Which brings us onto the meat of this particular review, which relates to engine choice. What you want in a big, comfortable four-door like this is torque, isn't it? And
the 730d has 620Nm of the stuff, enough for a 0-62mph time of 6.1 seconds, a mammoth amount of midrange flexibility and a lovely straight-six burr. You don't need anything more... do you? Ah, but then you drive the 320hp/680Nm version of the same turbodiesel, badged as
the 740d and you think to yourself 'yeeeeess, this is more like it, I'll have one of these, please, thank you and goodnight.' Before you end up sampling the incredibly clever
740Le plug-in hybrid model and the instant shove/silky silence of the electric drive makes you vehemently reject diesel power for your Seven immediately.
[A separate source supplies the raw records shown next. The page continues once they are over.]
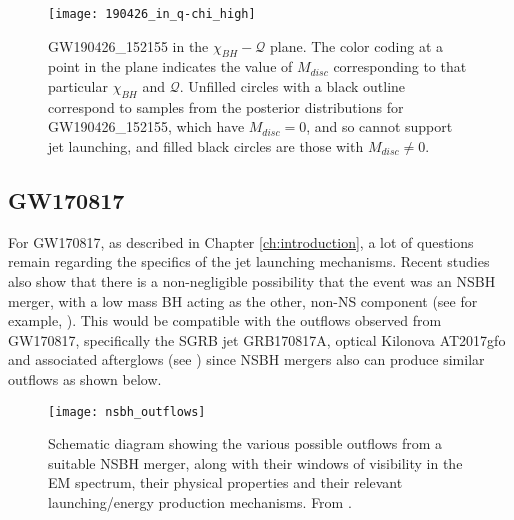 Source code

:         \begin{figure}[H]
            \centering
            \texttt{[image: 190426\_in\_q-chi\_high]}
            \caption[GW190426 in the $\chi_{BH}-\mathcal{Q}$ plane]
            {
                GW190426\_152155 in the $\chi_{BH}-\mathcal{Q}$ plane. The color coding
                at a point in the plane indicates the value of $M_{disc}$ corresponding
                to that particular $\chi_{BH}$ and $\mathcal{Q}$.  Unfilled circles with
                a black outline correspond to samples from the posterior distributions
                for GW190426\_152155, which have $M_{disc} = 0$, and so cannot support
                jet launching, and filled black circles are those with $M_{disc} \neq
                0$.
            }
            \label{fig:mdisc_q_190426}
        \end{figure}

    \subsection{GW170817}

        For GW170817, as described in Chapter \ref{ch:introduction}, a lot of questions
        remain regarding the specifics of the jet launching mechanisms. Recent studies
        also show that there is a non-negligible possibility that the event was an NSBH
        merger, with a low mass BH acting as the other, non-NS component (see for
        example, \cite{hinderer_2019}). This would be compatible with the outflows
        observed from GW170817, specifically the SGRB jet GRB170817A, optical Kilonova
        AT2017gfo and associated afterglows (see \cite{abbott_2017}) since NSBH mergers
        also can produce similar outflows as shown below.

        \begin{figure}[H]
            \centering
            \texttt{[image: nsbh\_outflows]}
            \caption[EM outflows from NSBH mergers, from \cite{barbieri_2019a}]
            {
                Schematic diagram showing the various possible outflows from a suitable
                NSBH merger, along with their windows of visibility in the EM spectrum,
                their physical properties and their relevant launching/energy production
                mechanisms. From \cite{barbieri_2019a}.
            }
            \label{fig:nsbh_outflows}
        \end{figure}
But then you're lucky enough to have a go in
the 750Li xDrive and, huzzah! This is it. This is where it's at. You couldn't possible need any more thump in a BMW 7 Series than this. With a twin-turbo, 450hp V8, it rips from 0-62mph in 4.5 seconds and yet it'll supposedly return more than 30mpg. We've found the sweet spot. Everyone; pack your bags and go home, our work here is done.
Except it isn't. We really haven't found the sweet spot. Because the sweet spot of the 7 Series range is right here. Oh, goodness, nothing we've driven before has got a drivetrain that's quite such a dominant part of the motoring experience as the insane BMW M760Li. It's packing a 6.6-litre V12 that's essentially the engine used in most modern Rolls-Royces, only turned up on the power front to 610hp and (marginally) detuned on torque to a still-faintly-ludicrous 800Nm. The whole car - xDrive and eight-speed automatic and leather-lined luxury cabin, all - weighs in at a whopping 2,255kg.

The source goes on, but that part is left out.